I would like to see:
* Leader election
* Ability to balance channels across a cluster
* A discussion or design around better fault-tolerance: if a worker goes
down, how would we process its data elsewhere? (a short-term solution
could be adding Kafka-based channels)
* A discussion or design for balancing work across a cluster: pulling
data from HDFS has to be done in a single node, but if processors
supported some notion of pending work and could balance it across the
cluster, that would be helpful. For pulling from HDFS, that would be
listing the paths to process, then pulling them in parallel and marking
the path/task finished. This should be fault-tolerant so even if a node
goes down, another node does the work (otherwise we could just use a
simple partitioning scheme).
Obviously, these get complicated quick. But, I think some of these
features would really help adoption.
rb
On 05/14/2015 07:29 PM, Joe Witt wrote:
All,
With the 0.1.0 release hopefully soon available it is time to turn
towards the next release or so and get a sense of what we should focus
on.
This should include both 0.1.x but also 0.2.0.

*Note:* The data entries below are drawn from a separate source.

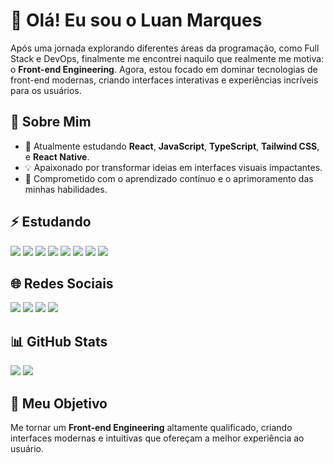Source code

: <div class="container">
  <h1>👋 Olá! Eu sou o Luan Marques</h1>

  <p>Após uma jornada explorando diferentes áreas da programação, como Full Stack e DevOps, finalmente me encontrei naquilo que realmente me motiva: o <strong>Front-end Engineering</strong>. Agora, estou focado em dominar tecnologias de front-end modernas, criando interfaces interativas e experiências incríveis para os usuários.</p>

  <h2>🚀 Sobre Mim</h2>
  <ul>
    <li>🌱 Atualmente estudando <strong>React</strong>, <strong>JavaScript</strong>, <strong>TypeScript</strong>, <strong>Tailwind CSS</strong>, e <strong>React Native</strong>.</li>
    <li>💡 Apaixonado por transformar ideias em interfaces visuais impactantes.</li>
    <li>💪 Comprometido com o aprendizado contínuo e o aprimoramento das minhas habilidades.</li>
  </ul>

  <h2>⚡ Estudando</h2>
  <div class="tech-stack">
    <img src="https://img.shields.io/badge/HTML5-E34F26?style=for-the-badge&logo=html5&logoColor=white" />
    <img src="https://img.shields.io/badge/CSS3-1572B6?style=for-the-badge&logo=css3&logoColor=white" />
    <img src="https://img.shields.io/badge/JavaScript-F7DF1E?style=for-the-badge&logo=javascript&logoColor=black" />
    <img src="https://img.shields.io/badge/TypeScript-3178C6?style=for-the-badge&logo=typescript&logoColor=white" />
    <img src="https://img.shields.io/badge/React-61DAFB?style=for-the-badge&logo=react&logoColor=black" />
    <img src="https://img.shields.io/badge/Next.js-000000?style=for-the-badge&logo=nextdotjs&logoColor=white" />
    <img src="https://img.shields.io/badge/TailwindCSS-38B2AC?style=for-the-badge&logo=tailwind-css&logoColor=white" />
    <img src="https://img.shields.io/badge/UX/UI-5A67D8?style=for-the-badge&logo=figma&logoColor=white" />
  </div>

  <h2>🌐 Redes Sociais</h2>
  <div class="social-links">
    <a href="https://luanmarquesdev.com.br/" target="_blank"><img src="https://img.shields.io/badge/-Portfolio-%23000000?style=for-the-badge&logo=github&logoColor=white"></a>
    <a href="https://instagram.com/luan_marques_dev" target="_blank"><img src="https://img.shields.io/badge/-Instagram-%23E4405F?style=for-the-badge&logo=instagram&logoColor=white"></a>
    <a href="mailto:luanmarquesdev22@gmail.com"><img src="https://img.shields.io/badge/-Gmail-%23333?style=for-the-badge&logo=gmail&logoColor=white"></a>
    <a href="https://www.linkedin.com/in/luan-marques-pereira-125852205" target="_blank"><img src="https://img.shields.io/badge/-LinkedIn-%230077B5?style=for-the-badge&logo=linkedin&logoColor=white"></a>
  </div>

  <h2>📊 GitHub Stats</h2>
  <div class="github-stats">
    <img src="https://github-readme-stats.vercel.app/api?username=LuanMarques-Dev&show_icons=true&theme=tokyonight&include_all_commits=true&count_private=true" />
    <img src="https://github-readme-stats.vercel.app/api/top-langs/?username=LuanMarques-Dev&layout=compact&langs_count=16&theme=tokyonight" />
  </div>

  <h2>🎯 Meu Objetivo</h2>
  <p>Me tornar um <strong>Front-end Engineering</strong> altamente qualificado, criando interfaces modernas e intuitivas que ofereçam a melhor experiência ao usuário.</p>
</div>

</body>
</html>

Obviously first and foremost we need to work the existing PRs and
patches that exist.
Beyond that we have slated the following so far:
0.1.1
https://issues.apache.org/jira/browse/NIFI/fixforversion/12332286/?selectedTab=com.atlassian.jira.jira-projects-plugin:version-summary-panel
0.2.0
https://issues.apache.org/jira/browse/NIFI/fixforversion/12329653/?selectedTab=com.atlassian.jira.jira-projects-plugin:version-summary-panel
But what i'd like to throw out for general discussion is what are some
of the bigger thematic things we should focus on? Things which will
help further with community growth and utility of the product for
those folks using it now?
For example:
I'd like to see us start digging into the cluster robustness issues
(HA cluster manager w/ legit leader election, etc..). But there are
other things as well that may be more important sooner.
Please share your thoughts as this is a great time to effect those releases.
Thanks
Joe
--
Ryan Blue
Software Engineer
Cloudera, Inc.